Leader Crash During Replication

When a leader crashes mid-replication, the following cases arise depending on how many followers received the entry:

Leader Crash Scenarios:

Scenario 1: Entry replicated to majority before crash

  Leader (crashed): [1] [2] [3] [4*]    (* = uncommitted)
  Node B:           [1] [2] [3] [4*]
  Node C:           [1] [2] [3] [4*]
  Node D:           [1] [2] [3]
  Node E:           [1] [2] [3]

  Entry 4 reached B and C (majority with leader = 3/5).
  Leader crashed before advancing commitIndex.

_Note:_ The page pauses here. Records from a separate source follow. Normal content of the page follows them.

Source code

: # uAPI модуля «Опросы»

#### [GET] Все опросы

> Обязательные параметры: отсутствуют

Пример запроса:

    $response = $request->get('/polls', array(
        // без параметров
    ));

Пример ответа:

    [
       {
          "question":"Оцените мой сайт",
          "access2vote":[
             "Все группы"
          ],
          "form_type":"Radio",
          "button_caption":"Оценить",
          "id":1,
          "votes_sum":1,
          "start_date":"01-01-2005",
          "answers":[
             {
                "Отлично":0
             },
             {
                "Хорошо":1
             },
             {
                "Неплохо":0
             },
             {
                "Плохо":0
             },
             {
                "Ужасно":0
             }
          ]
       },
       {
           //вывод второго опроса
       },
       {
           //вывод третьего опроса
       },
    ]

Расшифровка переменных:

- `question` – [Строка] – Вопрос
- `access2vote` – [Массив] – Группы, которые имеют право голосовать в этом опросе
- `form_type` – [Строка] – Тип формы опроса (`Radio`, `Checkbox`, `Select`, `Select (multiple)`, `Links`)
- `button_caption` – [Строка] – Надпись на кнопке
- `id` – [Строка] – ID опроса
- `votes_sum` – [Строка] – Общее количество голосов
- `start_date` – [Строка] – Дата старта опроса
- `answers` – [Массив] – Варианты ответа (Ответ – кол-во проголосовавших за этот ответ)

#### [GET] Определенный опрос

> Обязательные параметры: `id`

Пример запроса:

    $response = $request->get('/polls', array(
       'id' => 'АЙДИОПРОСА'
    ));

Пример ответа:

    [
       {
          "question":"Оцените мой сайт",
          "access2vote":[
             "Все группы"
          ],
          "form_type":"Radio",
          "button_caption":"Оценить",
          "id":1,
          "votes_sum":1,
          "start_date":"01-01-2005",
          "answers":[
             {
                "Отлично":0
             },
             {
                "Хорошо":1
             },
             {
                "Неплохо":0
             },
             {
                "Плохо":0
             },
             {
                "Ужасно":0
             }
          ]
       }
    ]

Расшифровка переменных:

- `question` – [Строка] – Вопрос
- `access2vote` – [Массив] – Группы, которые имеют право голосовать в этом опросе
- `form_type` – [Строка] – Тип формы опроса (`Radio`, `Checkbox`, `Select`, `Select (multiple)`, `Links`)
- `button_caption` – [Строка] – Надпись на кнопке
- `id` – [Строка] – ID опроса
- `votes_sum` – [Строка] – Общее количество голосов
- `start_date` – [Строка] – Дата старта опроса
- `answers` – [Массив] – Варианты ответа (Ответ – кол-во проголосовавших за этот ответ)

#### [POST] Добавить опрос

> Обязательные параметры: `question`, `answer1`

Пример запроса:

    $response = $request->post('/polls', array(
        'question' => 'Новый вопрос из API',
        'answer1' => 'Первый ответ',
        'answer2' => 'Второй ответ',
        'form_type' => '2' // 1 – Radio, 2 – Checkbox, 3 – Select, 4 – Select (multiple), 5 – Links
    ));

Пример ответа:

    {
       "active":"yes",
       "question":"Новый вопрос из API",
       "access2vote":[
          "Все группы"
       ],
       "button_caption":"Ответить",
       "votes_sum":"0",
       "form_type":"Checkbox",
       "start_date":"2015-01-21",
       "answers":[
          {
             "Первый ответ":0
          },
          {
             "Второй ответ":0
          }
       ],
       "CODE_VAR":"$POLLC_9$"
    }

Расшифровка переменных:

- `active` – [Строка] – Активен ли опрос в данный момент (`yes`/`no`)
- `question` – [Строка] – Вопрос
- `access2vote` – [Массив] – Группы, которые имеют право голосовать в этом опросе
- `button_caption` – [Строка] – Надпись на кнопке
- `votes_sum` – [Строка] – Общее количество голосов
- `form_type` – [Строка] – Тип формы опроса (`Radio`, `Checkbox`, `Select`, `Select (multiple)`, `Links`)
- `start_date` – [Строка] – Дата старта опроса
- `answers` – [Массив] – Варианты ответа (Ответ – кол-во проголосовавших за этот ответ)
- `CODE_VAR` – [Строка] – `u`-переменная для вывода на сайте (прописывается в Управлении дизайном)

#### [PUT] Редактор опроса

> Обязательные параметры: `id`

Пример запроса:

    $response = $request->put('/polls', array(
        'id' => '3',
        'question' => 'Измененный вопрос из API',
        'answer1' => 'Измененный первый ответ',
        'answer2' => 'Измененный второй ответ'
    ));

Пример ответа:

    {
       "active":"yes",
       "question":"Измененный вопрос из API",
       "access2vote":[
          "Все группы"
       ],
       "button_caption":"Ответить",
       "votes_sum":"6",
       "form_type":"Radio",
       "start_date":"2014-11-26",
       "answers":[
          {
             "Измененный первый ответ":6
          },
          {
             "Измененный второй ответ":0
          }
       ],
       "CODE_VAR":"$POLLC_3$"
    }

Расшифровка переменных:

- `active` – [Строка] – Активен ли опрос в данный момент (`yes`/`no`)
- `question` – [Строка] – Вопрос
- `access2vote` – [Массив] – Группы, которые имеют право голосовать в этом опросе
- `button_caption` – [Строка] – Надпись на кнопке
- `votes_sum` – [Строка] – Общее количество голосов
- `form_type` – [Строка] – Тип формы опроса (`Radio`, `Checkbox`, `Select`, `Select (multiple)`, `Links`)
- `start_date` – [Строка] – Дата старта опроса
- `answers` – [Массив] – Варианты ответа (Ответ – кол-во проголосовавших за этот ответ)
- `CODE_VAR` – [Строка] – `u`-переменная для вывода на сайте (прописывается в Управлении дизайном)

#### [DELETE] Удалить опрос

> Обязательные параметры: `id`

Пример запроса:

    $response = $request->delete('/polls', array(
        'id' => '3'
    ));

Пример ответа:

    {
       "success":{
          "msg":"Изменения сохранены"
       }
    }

  New election: B or C can become leader (up-to-date log).
  New leader has entry 4. It will be re-replicated and committed.
  Entry 4 is preserved.

Scenario 2: Entry replicated to minority before crash

  Leader (crashed): [1] [2] [3] [4*]
  Node B:           [1] [2] [3] [4*]
  Node C:           [1] [2] [3]
  Node D:           [1] [2] [3]
  Node E:           [1] [2] [3]

  Entry 4 reached only B (2/5 including leader, not majority).
  Entry was never committed.

  New election: C, D, or E could become leader.
  If C becomes leader with a new entry 4 in term 3:
    B's entry 4 (term 2) gets overwritten.
  Uncommitted entry is lost. This is correct behavior,
  as the client never received an acknowledgment.

Scenario 3: Leader crashes after committing but before responding

  Leader committed entry 4, applied to state machine,
  then crashed before sending response to client.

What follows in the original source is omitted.